WHAT YOU HAVE TO DO:
Without changing a character, output all of the records.

(SOURCE DATA)

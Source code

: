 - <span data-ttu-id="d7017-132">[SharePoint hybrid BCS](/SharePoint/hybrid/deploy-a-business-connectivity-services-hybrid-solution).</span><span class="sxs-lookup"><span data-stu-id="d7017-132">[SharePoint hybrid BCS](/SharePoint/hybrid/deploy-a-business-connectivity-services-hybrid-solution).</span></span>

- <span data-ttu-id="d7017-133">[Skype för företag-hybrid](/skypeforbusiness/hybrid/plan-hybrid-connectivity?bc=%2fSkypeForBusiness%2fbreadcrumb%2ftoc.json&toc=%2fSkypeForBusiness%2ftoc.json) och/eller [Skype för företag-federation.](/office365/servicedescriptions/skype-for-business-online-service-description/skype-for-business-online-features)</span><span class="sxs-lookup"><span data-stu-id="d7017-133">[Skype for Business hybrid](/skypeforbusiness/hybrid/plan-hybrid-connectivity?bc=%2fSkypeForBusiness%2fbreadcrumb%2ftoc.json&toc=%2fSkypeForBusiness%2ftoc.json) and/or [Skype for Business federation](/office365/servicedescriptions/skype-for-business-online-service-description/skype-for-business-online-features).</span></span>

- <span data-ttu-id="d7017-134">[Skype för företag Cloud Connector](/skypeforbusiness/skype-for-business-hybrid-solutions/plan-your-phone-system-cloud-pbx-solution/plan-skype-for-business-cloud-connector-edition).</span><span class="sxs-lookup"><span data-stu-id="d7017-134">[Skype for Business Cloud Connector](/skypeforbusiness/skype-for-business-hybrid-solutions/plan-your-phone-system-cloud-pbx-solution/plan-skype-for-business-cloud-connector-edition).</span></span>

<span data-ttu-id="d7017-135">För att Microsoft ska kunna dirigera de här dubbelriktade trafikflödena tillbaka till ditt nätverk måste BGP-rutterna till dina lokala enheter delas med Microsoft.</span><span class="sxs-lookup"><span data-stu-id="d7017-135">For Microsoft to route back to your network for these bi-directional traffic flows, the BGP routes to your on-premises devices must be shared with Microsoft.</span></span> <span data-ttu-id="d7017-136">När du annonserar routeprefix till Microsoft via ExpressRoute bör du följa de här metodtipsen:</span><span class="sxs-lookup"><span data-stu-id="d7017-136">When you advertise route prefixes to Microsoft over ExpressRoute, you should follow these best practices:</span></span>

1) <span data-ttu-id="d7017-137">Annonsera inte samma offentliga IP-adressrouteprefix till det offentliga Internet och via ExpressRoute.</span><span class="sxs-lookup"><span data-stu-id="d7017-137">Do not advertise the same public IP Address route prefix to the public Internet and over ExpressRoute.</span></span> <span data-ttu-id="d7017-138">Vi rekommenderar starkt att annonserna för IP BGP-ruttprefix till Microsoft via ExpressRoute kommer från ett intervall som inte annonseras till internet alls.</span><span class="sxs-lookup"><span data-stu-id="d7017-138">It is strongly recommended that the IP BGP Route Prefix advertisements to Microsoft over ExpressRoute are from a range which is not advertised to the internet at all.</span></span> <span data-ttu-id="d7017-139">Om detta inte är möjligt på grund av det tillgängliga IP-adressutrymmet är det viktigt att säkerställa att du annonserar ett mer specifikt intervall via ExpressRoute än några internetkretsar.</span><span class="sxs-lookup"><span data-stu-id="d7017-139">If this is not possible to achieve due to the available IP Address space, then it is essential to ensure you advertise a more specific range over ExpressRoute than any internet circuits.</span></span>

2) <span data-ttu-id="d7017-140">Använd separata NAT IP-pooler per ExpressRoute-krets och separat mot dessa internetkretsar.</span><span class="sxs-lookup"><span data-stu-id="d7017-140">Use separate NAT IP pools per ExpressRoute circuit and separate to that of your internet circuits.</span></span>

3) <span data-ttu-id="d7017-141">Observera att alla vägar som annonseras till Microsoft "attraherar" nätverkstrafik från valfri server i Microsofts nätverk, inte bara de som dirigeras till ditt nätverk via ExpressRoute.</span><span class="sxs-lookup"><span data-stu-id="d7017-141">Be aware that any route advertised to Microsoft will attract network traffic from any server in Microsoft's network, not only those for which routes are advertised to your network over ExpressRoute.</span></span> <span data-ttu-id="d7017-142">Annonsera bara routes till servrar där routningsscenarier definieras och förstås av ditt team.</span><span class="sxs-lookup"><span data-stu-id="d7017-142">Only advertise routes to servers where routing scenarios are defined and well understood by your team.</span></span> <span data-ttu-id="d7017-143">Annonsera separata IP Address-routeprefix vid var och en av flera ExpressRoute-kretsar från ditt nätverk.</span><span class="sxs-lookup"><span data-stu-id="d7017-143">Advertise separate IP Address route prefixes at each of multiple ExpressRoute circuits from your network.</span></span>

(End SOURCE DATA)

TASK RESULT:
Source code

: - <span data-ttu-id="d7017-132">[SharePoint hybrid BCS](/SharePoint/hybrid/deploy-a-business-connectivity-services-hybrid-solution).</span><span class="sxs-lookup"><span data-stu-id="d7017-132">[SharePoint hybrid BCS](/SharePoint/hybrid/deploy-a-business-connectivity-services-hybrid-solution).</span></span>

- <span data-ttu-id="d7017-133">[Skype för företag-hybrid](/skypeforbusiness/hybrid/plan-hybrid-connectivity?bc=%2fSkypeForBusiness%2fbreadcrumb%2ftoc.json&toc=%2fSkypeForBusiness%2ftoc.json) och/eller [Skype för företag-federation.](/office365/servicedescriptions/skype-for-business-online-service-description/skype-for-business-online-features)</span><span class="sxs-lookup"><span data-stu-id="d7017-133">[Skype for Business hybrid](/skypeforbusiness/hybrid/plan-hybrid-connectivity?bc=%2fSkypeForBusiness%2fbreadcrumb%2ftoc.json&toc=%2fSkypeForBusiness%2ftoc.json) and/or [Skype for Business federation](/office365/servicedescriptions/skype-for-business-online-service-description/skype-for-business-online-features).</span></span>

- <span data-ttu-id="d7017-134">[Skype för företag Cloud Connector](/skypeforbusiness/skype-for-business-hybrid-solutions/plan-your-phone-system-cloud-pbx-solution/plan-skype-for-business-cloud-connector-edition).</span><span class="sxs-lookup"><span data-stu-id="d7017-134">[Skype for Business Cloud Connector](/skypeforbusiness/skype-for-business-hybrid-solutions/plan-your-phone-system-cloud-pbx-solution/plan-skype-for-business-cloud-connector-edition).</span></span>

<span data-ttu-id="d7017-135">För att Microsoft ska kunna dirigera de här dubbelriktade trafikflödena tillbaka till ditt nätverk måste BGP-rutterna till dina lokala enheter delas med Microsoft.</span><span class="sxs-lookup"><span data-stu-id="d7017-135">For Microsoft to route back to your network for these bi-directional traffic flows, the BGP routes to your on-premises devices must be shared with Microsoft.</span></span> <span data-ttu-id="d7017-136">När du annonserar routeprefix till Microsoft via ExpressRoute bör du följa de här metodtipsen:</span><span class="sxs-lookup"><span data-stu-id="d7017-136">When you advertise route prefixes to Microsoft over ExpressRoute, you should follow these best practices:</span></span>

1) <span data-ttu-id="d7017-137">Annonsera inte samma offentliga IP-adressrouteprefix till det offentliga Internet och via ExpressRoute.</span><span class="sxs-lookup"><span data-stu-id="d7017-137">Do not advertise the same public IP Address route prefix to the public Internet and over ExpressRoute.</span></span> <span data-ttu-id="d7017-138">Vi rekommenderar starkt att annonserna för IP BGP-ruttprefix till Microsoft via ExpressRoute kommer från ett intervall som inte annonseras till internet alls.</span><span class="sxs-lookup"><span data-stu-id="d7017-138">It is strongly recommended that the IP BGP Route Prefix advertisements to Microsoft over ExpressRoute are from a range which is not advertised to the internet at all.</span></span> <span data-ttu-id="d7017-139">Om detta inte är möjligt på grund av det tillgängliga IP-adressutrymmet är det viktigt att säkerställa att du annonserar ett mer specifikt intervall via ExpressRoute än några internetkretsar.</span><span class="sxs-lookup"><span data-stu-id="d7017-139">If this is not possible to achieve due to the available IP Address space, then it is essential to ensure you advertise a more specific range over ExpressRoute than any internet circuits.</span></span>

2) <span data-ttu-id="d7017-140">Använd separata NAT IP-pooler per ExpressRoute-krets och separat mot dessa internetkretsar.</span><span class="sxs-lookup"><span data-stu-id="d7017-140">Use separate NAT IP pools per ExpressRoute circuit and separate to that of your internet circuits.</span></span>

3) <span data-ttu-id="d7017-141">Observera att alla vägar som annonseras till Microsoft "attraherar" nätverkstrafik från valfri server i Microsofts nätverk, inte bara de som dirigeras till ditt nätverk via ExpressRoute.</span><span class="sxs-lookup"><span data-stu-id="d7017-141">Be aware that any route advertised to Microsoft will attract network traffic from any server in Microsoft's network, not only those for which routes are advertised to your network over ExpressRoute.</span></span> <span data-ttu-id="d7017-142">Annonsera bara routes till servrar där routningsscenarier definieras och förstås av ditt team.</span><span class="sxs-lookup"><span data-stu-id="d7017-142">Only advertise routes to servers where routing scenarios are defined and well understood by your team.</span></span> <span data-ttu-id="d7017-143">Annonsera separata IP Address-routeprefix vid var och en av flera ExpressRoute-kretsar från ditt nätverk.</span><span class="sxs-lookup"><span data-stu-id="d7017-143">Advertise separate IP Address route prefixes at each of multiple ExpressRoute circuits from your network.</span></span>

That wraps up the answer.